Travailleurs de tous pays, reposez-vous !

L’anthropologue Jonathan Crary montre comment le capitalisme a dérégulé jusqu’à ce besoin naturel qu’est le sommeil. Bonnes feuilles.

Jonathan Crary  • 1 mai 2014 abonné·es

Dans un essai fouillé, dont nous publions ci-dessous un extrait, Jonathan Crary, théoricien de l’art et professeur à l’université Columbia de New York, montre à quel point le capitalisme contemporain grignote notre temps de sommeil. Finalité : exploiter et faire consommer sans arrêt, 7j/7 et 24h/24.

Beaucoup d’institutions du monde développé fonctionnent déjà depuis plusieurs décennies sur un régime 24/7. Ce n’est que depuis peu que l’élaboration et le modelage de l’identité personnelle et sociale de chacun ont été réorganisés conformément au fonctionnement ininterrompu des marchés et des réseaux d’information. Un environnement 24/7 présente l’apparence d’un monde social alors qu’il se réduit à un modèle asocial de performance machinique – une suspension de la vie qui masque le coût humain de son efficacité. Il ne s’agit plus de ce que Lukács et d’autres auteurs avaient identifié, au début du XXe siècle, comme le temps vide et homogène de la modernité, temps métrique ou calendaire des nations, de la finance ou de l’industrie, dont étaient exclus aussi bien les espoirs que les projets individuels. Ce qui est nouveau, c’est l’abandon en rase campagne de l’idée même que le temps puisse être associé à un quelconque engagement dans des projets de long terme, y compris les fantasmes de « progrès » ou de développement. Un monde sans ombre, illuminé 24/7, amputé de l’altérité qui constitue le moteur du changement historique, tel est l’ultime mirage de la posthistoire. Le temps 24/7 est un temps d’indifférence, où la fragilité de la vie humaine revêt de moins en moins d’importance, où le sommeil n’est plus ni nécessaire ni inévitable. En ce qui concerne la vie professionnelle, l’idée qu’il faudrait travailler sans relâche, sans limites, devient plausible, voire normale. On s’aligne sur l’existence de choses inanimées, inertes ou intemporelles. En tant que slogan publicitaire, l’expression « 24/7 » attribue une valeur absolue à la disponibilité, mais ce faisant aussi au retour incessant de besoins et d’incitations voués à une perpétuelle insatisfaction.
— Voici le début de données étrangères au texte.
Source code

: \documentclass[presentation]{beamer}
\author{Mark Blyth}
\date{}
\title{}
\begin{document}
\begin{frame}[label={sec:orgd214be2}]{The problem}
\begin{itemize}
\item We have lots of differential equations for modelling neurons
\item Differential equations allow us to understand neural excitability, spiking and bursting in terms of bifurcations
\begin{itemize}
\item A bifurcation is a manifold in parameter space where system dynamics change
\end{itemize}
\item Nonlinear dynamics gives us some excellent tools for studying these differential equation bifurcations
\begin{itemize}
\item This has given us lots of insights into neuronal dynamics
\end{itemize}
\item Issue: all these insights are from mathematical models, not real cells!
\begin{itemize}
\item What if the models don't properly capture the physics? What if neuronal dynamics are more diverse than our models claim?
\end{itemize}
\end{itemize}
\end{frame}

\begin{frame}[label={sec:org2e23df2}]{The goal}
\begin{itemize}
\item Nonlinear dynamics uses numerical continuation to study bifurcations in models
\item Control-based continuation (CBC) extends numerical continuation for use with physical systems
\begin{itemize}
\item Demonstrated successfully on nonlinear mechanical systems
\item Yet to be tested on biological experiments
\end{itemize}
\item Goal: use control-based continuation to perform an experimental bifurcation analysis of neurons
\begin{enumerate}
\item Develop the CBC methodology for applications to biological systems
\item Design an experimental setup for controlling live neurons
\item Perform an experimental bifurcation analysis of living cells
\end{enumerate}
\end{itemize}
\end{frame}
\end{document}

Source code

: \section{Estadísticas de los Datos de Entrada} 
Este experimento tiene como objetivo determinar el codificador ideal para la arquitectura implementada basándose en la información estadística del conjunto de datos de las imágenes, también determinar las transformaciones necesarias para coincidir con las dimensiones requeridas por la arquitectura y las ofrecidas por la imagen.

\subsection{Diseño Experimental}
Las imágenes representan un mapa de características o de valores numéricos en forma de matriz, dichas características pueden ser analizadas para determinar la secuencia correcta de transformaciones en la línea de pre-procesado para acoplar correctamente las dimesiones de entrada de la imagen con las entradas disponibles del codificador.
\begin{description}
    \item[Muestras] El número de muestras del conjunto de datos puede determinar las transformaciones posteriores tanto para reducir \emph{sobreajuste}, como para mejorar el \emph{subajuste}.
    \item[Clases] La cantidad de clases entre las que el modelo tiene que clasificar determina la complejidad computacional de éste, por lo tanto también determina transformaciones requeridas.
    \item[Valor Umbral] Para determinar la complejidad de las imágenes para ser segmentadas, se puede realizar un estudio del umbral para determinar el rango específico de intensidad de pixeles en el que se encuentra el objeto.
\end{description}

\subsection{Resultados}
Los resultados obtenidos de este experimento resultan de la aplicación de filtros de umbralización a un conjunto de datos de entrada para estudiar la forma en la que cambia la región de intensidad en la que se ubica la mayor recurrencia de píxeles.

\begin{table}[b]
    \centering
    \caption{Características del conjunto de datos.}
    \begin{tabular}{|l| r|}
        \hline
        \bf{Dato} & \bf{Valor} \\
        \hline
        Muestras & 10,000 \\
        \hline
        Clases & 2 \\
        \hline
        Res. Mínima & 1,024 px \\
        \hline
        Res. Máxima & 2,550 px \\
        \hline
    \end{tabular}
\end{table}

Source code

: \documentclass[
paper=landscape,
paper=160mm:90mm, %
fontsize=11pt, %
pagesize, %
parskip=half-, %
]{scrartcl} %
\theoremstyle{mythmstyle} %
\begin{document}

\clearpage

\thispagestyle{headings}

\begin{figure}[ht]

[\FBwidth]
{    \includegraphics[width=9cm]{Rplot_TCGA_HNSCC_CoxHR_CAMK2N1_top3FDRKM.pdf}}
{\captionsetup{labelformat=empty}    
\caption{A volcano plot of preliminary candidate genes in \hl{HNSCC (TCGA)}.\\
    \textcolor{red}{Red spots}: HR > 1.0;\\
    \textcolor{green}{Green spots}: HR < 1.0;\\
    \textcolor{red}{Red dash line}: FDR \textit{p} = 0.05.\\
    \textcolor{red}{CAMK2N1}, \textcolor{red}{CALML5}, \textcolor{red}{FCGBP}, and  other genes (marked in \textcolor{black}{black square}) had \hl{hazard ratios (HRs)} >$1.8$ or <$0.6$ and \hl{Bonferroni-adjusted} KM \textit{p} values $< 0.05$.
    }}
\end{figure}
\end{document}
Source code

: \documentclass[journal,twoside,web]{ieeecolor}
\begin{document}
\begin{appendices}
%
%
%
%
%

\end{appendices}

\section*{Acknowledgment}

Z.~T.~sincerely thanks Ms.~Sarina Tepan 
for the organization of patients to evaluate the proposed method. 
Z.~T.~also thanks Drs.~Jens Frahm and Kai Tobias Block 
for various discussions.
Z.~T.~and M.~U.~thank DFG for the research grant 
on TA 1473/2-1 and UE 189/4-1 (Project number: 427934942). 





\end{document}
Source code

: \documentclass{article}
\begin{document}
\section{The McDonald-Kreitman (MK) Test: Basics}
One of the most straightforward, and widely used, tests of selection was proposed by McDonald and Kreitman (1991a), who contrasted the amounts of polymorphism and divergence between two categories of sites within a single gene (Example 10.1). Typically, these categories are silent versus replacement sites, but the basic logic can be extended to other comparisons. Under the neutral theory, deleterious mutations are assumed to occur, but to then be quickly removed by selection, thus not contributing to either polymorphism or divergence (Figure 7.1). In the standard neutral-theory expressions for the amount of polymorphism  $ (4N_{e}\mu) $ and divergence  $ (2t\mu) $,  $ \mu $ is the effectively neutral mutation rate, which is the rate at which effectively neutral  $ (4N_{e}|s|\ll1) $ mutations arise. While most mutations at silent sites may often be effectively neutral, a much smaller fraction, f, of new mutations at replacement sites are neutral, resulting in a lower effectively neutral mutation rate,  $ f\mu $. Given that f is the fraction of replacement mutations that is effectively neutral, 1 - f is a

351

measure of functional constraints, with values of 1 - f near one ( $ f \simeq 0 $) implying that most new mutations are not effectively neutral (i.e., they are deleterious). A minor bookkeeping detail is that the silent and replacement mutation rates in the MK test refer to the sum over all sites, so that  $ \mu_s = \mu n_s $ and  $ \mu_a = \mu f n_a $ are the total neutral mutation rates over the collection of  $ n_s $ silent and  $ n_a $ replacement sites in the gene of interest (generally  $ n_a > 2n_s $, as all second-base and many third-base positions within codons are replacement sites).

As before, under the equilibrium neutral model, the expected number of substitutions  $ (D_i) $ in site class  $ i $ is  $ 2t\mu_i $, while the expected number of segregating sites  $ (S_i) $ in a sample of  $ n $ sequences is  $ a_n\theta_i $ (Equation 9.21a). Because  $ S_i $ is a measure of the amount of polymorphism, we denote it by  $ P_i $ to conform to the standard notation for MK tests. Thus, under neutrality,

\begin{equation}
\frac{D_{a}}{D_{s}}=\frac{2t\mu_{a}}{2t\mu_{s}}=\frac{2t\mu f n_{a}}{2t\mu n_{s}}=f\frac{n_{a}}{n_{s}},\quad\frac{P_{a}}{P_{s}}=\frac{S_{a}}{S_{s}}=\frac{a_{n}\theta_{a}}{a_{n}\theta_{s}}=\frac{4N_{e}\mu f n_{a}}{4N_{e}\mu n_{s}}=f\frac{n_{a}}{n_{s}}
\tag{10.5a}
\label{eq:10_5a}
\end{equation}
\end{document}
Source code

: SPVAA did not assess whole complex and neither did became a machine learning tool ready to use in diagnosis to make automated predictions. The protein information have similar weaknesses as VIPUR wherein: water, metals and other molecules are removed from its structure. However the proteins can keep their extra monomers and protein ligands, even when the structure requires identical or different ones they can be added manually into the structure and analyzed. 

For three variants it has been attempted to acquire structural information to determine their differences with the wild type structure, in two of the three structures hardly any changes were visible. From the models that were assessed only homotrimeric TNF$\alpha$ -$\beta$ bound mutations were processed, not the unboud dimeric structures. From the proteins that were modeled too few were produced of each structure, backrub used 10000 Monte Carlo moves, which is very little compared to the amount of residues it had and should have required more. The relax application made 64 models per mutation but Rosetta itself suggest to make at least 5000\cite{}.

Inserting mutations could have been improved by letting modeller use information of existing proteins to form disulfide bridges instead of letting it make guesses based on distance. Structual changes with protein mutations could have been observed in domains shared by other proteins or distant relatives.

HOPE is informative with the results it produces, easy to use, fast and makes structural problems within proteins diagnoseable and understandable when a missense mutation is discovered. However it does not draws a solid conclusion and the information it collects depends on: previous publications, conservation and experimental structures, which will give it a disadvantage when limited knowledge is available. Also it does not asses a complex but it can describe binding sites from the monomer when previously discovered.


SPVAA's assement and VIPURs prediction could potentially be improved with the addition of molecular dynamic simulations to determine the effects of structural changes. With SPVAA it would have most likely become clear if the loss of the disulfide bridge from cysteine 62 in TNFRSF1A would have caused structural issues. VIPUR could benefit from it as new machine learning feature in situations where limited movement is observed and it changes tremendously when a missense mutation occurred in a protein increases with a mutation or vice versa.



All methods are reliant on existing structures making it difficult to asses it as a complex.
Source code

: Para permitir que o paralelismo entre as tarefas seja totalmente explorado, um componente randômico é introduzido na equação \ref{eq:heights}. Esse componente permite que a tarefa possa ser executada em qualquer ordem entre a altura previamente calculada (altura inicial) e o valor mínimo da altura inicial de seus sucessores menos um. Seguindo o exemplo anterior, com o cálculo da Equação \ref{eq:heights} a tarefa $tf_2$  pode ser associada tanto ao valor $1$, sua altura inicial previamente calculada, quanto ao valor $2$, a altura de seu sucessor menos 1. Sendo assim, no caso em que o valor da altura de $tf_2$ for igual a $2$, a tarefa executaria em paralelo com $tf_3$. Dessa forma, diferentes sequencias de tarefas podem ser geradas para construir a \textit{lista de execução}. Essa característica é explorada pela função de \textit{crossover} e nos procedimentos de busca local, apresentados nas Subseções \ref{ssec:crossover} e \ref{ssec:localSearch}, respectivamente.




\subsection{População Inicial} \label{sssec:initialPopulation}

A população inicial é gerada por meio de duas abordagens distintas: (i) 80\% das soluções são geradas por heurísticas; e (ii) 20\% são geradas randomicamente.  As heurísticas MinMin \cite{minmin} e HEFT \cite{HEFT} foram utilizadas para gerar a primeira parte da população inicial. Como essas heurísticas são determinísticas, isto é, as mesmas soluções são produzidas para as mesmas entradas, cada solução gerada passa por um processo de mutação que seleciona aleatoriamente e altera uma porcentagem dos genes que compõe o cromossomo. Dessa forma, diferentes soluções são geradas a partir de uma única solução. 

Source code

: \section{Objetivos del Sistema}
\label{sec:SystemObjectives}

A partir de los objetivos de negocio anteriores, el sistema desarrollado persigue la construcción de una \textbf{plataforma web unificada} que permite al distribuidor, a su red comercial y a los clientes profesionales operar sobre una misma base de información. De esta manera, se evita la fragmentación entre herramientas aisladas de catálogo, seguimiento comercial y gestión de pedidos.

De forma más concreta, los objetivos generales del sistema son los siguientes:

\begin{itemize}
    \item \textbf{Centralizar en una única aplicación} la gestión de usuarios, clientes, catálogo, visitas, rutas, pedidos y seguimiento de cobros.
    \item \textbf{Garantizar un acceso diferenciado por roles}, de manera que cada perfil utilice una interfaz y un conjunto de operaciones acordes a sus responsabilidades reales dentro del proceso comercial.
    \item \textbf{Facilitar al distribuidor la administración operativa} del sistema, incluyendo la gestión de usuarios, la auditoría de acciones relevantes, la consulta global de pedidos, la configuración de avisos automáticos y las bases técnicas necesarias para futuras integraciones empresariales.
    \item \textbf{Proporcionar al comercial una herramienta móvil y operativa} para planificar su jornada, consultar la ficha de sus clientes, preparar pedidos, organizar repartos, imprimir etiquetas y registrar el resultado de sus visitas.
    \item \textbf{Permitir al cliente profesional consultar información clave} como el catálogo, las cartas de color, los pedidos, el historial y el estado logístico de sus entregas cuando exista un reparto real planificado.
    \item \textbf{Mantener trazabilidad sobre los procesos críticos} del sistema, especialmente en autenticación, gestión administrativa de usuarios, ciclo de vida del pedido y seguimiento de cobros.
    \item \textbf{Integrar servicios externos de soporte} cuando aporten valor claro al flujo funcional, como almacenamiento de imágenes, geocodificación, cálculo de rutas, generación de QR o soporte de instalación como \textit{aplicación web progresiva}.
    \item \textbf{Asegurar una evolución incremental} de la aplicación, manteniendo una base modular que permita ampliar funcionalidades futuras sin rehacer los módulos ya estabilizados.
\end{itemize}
Le phénomène de la consommation sans entrave n’a pas uniquement une dimension temporelle. L’époque où l’on accumulait essentiellement des choses est depuis bien longtemps révolue. Aujourd’hui, nos corps et nos identités absorbent une surabondance croissante de services, d’images, de procédés, de produits chimiques, et ceci à dose toxique si ce n’est souvent fatale. Pour peu que l’alternative implique, même indirectement, la possibilité d’intermèdes sans achat ou sans publicité, la survie individuelle à long terme n’est plus d’aucun poids dans la balance.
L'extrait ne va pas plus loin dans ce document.